The Odd Fellows go back over 300 years to the United Kingdom. At that time, major trades organized themselves into guilds for mutual support. No such safety net existed for those in less common or “odd” occupations. When someone got sick or their loved ones died, they had to fend for themselves. Many could not even afford to bury their dead. So they banded together into a fraternity of odd fellows. That’s one popular but unconfirmed story about their origins.


What brought Frank Piezzi all the way from Switzerland to end up here in 1912? I have so many questions about most of these grave markers.

Judge Richard Fruit Crawford (1833-1917), an influential local attorney who, after an impressive career in the Midwest, "became associated with California from the year 1888, and has been a continuous and contented resident of Santa Rosa, and in the meantime he has become as well known in legal circles here as he was during his long residence in Illinois. Shortly after locating here, in November 1890, his ability received recognition in the election to the superior judgeship on the Republican ticket, a position in which he rendered efficient service for six years."






The most intriguing of all found stories is that of Van Kirkman Drouillard (1867-1911). Mr. Drouillard came to California from Tennessee about a year before his death. His badly decomposed body was found at Fort Ross on 11 March 1911 with two shots to the head. In a series of mistaken/assumed identities, life insurance fraud, and more detective work than I can wrap my head around, Dr. L. C. Chisholm (alias J. C. Howard) of San Francisco, was convicted of first degree murder and sentenced to life imprisonment. Even though he was thought to be responsible for as many as 15 murders, he was paroled after only 13 years. Who knew one headstone could harbor so many secrets? I love this stuff.
Chenoweth Bunn Hart and his wife Annie Flynn married in June, 1908. They honeymooned in Vacaville and returned to Santa Rosa where they resided. From The Press Democrat 3 Sept. 1911: On more than one occasion the deceased was a candidate for constable of Santa Rosa township. He was an honest, upright citizen.

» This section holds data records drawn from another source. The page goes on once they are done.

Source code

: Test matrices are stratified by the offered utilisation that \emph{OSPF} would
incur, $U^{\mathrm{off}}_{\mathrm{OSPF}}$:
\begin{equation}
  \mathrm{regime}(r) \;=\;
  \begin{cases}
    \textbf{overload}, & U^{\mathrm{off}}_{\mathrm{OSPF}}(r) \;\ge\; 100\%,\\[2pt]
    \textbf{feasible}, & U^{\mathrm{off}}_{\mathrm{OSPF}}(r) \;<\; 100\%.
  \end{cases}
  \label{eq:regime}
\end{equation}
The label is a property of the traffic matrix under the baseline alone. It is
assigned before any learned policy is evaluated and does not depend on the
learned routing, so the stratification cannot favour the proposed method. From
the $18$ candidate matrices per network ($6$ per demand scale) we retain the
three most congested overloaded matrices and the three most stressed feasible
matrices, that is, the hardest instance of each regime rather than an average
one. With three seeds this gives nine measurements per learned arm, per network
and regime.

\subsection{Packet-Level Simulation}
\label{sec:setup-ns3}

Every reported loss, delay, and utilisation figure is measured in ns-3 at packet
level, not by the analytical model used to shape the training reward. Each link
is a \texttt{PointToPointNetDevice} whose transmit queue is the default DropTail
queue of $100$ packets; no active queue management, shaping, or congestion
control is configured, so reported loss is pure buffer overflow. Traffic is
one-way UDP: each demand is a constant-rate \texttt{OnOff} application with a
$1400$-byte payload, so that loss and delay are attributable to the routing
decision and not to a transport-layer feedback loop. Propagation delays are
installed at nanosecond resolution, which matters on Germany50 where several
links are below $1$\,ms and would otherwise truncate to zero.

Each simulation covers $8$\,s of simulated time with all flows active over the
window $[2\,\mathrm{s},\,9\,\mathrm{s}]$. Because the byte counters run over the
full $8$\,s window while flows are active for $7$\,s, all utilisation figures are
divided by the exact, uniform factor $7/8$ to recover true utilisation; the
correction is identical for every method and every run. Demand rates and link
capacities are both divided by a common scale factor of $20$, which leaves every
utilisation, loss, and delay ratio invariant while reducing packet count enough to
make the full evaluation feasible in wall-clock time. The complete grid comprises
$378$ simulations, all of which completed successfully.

Civil war (Confederate) veteran. When buried, four pall bearers were from the Grand Army of the Republic (Union) with two other pall bearers. This indicates his friendly relations with all in Santa Rosa after the war.

“The cemetery is an open space among the ruins,
covered in winter with violets and daisies.
It might make one in love with death,
to think that one should be buried in so sweet a place.”